**WHAT TO PRODUCE**
Would you copy all lines in the data that contain the word "avons"?

**GIVEN INFORMATION**
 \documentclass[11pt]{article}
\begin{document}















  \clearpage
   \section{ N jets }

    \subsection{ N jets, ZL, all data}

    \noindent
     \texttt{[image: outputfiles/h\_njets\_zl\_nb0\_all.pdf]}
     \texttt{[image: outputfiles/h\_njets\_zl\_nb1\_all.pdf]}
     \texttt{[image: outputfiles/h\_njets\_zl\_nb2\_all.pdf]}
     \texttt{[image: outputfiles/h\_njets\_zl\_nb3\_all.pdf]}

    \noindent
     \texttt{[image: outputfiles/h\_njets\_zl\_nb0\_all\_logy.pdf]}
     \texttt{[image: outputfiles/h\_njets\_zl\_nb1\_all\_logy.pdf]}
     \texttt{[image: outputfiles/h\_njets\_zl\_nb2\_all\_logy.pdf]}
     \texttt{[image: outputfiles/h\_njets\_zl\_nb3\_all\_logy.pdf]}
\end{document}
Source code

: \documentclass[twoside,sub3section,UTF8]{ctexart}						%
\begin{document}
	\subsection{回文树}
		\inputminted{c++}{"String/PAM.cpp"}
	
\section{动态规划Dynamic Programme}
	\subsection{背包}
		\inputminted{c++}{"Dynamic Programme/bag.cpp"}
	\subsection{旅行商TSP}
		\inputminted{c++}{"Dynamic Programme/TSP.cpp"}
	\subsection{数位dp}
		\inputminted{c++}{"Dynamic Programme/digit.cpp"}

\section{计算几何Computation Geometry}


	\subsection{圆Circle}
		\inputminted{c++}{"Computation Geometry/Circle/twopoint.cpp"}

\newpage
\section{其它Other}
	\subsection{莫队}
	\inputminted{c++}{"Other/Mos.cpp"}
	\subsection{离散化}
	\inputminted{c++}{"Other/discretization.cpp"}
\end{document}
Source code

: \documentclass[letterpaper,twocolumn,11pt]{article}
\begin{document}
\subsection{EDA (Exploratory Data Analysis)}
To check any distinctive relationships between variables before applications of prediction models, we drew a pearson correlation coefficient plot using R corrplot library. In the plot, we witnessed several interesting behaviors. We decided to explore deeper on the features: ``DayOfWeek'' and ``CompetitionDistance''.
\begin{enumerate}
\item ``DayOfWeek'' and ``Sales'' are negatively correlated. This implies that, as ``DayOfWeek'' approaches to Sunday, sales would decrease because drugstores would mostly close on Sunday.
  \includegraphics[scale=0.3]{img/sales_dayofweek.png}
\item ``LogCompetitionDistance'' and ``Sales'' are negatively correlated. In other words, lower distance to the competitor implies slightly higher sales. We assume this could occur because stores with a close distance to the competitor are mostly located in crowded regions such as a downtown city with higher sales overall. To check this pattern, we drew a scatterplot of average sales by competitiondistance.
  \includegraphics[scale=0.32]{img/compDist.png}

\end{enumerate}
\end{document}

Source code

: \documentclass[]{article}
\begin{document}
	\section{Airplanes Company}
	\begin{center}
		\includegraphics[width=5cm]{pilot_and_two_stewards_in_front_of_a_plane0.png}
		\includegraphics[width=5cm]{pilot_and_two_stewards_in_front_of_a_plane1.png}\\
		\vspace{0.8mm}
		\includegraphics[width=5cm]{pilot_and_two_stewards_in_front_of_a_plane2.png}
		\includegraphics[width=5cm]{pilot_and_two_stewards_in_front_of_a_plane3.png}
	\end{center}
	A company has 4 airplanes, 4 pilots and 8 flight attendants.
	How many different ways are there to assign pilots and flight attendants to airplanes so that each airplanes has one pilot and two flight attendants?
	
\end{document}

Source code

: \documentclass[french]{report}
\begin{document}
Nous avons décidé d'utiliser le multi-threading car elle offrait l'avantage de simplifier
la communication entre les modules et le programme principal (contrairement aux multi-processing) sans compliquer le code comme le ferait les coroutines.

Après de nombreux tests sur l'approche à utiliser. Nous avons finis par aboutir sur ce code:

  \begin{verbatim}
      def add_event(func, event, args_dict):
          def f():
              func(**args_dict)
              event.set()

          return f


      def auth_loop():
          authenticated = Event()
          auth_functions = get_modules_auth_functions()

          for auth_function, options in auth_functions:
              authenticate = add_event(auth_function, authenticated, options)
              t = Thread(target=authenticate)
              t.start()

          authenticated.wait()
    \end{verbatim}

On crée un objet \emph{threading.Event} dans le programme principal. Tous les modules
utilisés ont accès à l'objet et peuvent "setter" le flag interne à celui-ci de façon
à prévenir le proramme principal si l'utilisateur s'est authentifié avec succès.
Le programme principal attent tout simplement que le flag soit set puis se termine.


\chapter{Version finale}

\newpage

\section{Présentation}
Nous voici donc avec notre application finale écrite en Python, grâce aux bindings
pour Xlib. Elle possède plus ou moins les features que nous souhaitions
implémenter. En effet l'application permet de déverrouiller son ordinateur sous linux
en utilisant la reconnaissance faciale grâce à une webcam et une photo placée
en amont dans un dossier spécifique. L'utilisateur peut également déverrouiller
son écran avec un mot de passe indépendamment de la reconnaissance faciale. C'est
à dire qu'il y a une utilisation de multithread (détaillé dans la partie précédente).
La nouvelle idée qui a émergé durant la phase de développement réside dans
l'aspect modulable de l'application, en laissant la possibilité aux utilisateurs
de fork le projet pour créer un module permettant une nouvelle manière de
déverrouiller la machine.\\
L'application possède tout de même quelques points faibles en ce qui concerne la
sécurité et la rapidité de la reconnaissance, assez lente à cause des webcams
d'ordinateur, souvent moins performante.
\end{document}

**ANSWER SPACE**
Nous avons décidé d'utiliser le multi-threading car elle offrait l'avantage de simplifier
Après de nombreux tests sur l'approche à utiliser. Nous avons finis par aboutir sur ce code:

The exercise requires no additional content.